### Goal of the exercise
Please copy out every line of the listing below in which the word "title" appears.

"""

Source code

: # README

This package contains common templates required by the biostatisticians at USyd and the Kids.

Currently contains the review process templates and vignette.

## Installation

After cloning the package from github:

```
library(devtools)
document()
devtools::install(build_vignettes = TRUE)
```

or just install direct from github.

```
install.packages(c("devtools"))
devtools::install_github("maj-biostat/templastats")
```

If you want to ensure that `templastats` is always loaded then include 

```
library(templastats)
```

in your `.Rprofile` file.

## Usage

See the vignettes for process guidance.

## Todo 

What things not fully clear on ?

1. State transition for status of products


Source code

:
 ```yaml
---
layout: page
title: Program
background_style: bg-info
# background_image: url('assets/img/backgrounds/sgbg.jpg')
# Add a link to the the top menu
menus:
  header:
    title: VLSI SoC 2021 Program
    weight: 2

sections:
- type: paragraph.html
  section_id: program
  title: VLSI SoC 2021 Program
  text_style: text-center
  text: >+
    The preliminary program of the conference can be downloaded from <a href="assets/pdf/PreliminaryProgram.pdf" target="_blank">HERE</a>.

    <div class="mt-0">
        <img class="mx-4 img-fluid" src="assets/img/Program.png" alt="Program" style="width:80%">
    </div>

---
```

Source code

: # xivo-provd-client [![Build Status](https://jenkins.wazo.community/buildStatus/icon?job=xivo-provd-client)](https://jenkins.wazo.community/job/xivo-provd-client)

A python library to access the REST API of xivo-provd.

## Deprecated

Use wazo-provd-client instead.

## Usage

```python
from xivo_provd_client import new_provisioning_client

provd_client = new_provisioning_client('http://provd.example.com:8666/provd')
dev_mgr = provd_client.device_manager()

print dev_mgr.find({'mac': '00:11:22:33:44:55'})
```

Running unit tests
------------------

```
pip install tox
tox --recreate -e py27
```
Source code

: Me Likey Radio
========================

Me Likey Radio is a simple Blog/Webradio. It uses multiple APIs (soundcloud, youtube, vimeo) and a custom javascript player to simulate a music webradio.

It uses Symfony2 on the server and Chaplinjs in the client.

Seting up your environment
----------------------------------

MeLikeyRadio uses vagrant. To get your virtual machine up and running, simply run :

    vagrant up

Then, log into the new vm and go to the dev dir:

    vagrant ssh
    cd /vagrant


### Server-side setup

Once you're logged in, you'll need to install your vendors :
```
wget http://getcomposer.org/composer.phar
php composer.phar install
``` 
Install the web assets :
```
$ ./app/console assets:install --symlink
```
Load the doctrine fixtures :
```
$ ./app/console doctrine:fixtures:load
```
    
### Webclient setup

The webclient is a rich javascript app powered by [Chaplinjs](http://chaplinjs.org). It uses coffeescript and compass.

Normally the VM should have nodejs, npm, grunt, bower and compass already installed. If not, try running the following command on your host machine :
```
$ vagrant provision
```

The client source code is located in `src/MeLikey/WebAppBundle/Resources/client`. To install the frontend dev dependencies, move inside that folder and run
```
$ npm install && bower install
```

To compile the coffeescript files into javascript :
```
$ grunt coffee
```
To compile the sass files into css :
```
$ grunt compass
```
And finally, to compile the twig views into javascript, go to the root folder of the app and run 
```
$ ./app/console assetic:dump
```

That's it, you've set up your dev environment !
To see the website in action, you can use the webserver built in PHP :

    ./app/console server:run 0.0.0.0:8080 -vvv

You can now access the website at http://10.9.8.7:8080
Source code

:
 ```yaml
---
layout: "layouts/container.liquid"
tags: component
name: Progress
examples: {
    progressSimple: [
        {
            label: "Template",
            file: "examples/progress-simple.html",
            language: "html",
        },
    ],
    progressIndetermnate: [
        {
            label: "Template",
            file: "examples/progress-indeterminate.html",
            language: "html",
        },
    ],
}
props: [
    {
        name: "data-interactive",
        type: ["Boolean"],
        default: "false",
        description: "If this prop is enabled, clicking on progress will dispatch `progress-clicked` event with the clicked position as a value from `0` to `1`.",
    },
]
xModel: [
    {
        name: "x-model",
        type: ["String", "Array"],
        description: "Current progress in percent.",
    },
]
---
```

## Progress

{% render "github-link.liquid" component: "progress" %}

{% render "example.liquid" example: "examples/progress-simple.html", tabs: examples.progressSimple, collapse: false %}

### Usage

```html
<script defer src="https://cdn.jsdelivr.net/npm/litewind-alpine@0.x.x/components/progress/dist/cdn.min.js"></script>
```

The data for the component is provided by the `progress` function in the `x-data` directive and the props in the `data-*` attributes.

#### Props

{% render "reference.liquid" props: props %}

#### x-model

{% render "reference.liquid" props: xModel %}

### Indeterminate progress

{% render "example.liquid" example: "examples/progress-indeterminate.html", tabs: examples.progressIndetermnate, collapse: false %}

"""

### Task solution
title: Program
    title: VLSI SoC 2021 Program
  title: VLSI SoC 2021 Program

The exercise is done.